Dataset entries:
☆ ☆ ☆ ☆ ☆
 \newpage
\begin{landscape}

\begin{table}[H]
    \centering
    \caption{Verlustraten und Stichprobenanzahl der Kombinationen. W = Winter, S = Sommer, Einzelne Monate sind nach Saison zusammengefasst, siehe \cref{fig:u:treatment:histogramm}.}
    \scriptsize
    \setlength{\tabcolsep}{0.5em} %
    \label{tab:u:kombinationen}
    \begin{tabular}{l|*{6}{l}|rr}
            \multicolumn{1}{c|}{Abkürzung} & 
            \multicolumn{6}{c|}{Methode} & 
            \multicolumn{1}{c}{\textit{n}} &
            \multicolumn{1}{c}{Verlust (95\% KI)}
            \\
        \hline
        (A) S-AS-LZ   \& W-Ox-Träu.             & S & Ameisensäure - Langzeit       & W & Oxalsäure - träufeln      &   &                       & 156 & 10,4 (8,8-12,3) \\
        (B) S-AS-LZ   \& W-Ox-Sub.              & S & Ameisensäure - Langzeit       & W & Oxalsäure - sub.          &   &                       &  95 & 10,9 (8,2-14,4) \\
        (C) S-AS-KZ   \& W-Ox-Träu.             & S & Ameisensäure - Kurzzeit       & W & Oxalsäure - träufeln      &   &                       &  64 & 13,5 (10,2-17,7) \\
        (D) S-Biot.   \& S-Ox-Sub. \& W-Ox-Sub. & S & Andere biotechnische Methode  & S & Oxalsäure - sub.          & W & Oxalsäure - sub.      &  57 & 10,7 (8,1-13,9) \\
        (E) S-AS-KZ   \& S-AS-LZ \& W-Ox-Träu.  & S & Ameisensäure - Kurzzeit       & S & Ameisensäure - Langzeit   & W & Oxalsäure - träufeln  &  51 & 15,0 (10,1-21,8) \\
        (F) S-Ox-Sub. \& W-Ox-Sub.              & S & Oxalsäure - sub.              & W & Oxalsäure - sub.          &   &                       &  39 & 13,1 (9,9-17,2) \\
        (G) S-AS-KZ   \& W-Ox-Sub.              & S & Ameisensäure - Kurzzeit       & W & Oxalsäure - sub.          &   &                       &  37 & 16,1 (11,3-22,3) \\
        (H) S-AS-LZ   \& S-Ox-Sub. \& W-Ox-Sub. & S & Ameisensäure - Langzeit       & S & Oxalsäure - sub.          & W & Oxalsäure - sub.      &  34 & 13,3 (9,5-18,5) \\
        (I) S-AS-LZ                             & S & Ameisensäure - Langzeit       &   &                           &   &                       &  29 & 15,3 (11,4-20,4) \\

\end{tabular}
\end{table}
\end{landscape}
☆ ☆ ☆ ☆ ☆
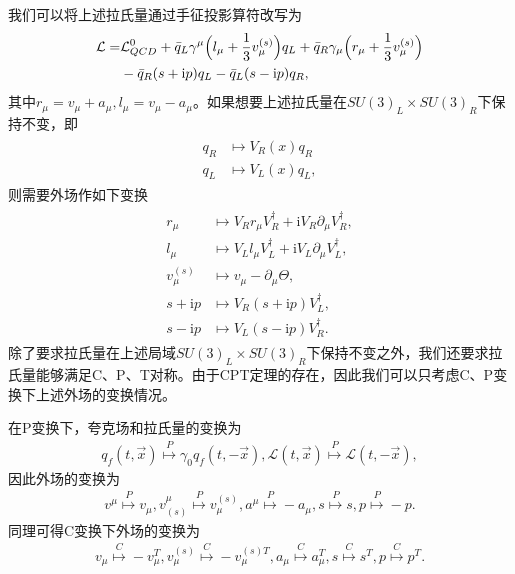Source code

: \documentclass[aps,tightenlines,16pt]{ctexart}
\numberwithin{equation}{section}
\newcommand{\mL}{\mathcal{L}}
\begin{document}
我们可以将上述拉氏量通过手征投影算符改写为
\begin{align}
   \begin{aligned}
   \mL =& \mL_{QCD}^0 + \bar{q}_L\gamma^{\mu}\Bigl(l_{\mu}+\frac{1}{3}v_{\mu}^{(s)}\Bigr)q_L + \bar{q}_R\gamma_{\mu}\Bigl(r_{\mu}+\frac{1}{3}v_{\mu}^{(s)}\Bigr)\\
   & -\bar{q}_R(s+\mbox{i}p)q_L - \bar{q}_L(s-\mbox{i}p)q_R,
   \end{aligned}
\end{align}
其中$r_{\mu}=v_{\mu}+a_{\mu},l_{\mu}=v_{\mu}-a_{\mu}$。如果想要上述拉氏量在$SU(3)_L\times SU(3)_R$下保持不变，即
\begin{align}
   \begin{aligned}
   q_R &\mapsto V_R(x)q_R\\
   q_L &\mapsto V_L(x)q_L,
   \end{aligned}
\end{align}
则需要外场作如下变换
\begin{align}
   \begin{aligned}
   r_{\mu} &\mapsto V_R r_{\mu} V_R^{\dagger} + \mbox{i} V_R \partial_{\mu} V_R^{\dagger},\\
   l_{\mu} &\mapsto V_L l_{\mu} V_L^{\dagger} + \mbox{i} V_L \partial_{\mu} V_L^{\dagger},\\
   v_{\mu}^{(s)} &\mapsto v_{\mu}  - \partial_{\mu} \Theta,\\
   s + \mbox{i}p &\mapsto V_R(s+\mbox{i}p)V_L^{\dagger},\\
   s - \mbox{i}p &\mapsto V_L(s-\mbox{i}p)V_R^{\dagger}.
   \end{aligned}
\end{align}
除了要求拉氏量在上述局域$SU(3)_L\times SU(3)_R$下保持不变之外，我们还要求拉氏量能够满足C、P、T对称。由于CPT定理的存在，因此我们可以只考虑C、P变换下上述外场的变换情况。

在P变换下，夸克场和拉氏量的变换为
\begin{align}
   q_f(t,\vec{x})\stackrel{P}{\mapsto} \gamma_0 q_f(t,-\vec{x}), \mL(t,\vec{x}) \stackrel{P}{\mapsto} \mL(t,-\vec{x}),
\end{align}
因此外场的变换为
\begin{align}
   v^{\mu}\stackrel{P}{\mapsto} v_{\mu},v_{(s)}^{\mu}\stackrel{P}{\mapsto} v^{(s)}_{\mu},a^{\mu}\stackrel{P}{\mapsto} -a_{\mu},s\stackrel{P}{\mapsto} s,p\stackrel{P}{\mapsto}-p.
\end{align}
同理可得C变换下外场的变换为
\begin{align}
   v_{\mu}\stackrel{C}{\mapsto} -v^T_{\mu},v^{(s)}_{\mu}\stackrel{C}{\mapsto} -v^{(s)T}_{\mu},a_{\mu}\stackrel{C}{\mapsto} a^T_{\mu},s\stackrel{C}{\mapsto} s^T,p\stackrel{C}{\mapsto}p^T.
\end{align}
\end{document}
☆ ☆ ☆ ☆ ☆
▶ Activity: Filter the records above down to the lines containing "mbox".

▶ Problem solution:
   & -\bar{q}_R(s+\mbox{i}p)q_L - \bar{q}_L(s-\mbox{i}p)q_R,
   r_{\mu} &\mapsto V_R r_{\mu} V_R^{\dagger} + \mbox{i} V_R \partial_{\mu} V_R^{\dagger},\\
   l_{\mu} &\mapsto V_L l_{\mu} V_L^{\dagger} + \mbox{i} V_L \partial_{\mu} V_L^{\dagger},\\
   s + \mbox{i}p &\mapsto V_R(s+\mbox{i}p)V_L^{\dagger},\\
   s - \mbox{i}p &\mapsto V_L(s-\mbox{i}p)V_R^{\dagger}.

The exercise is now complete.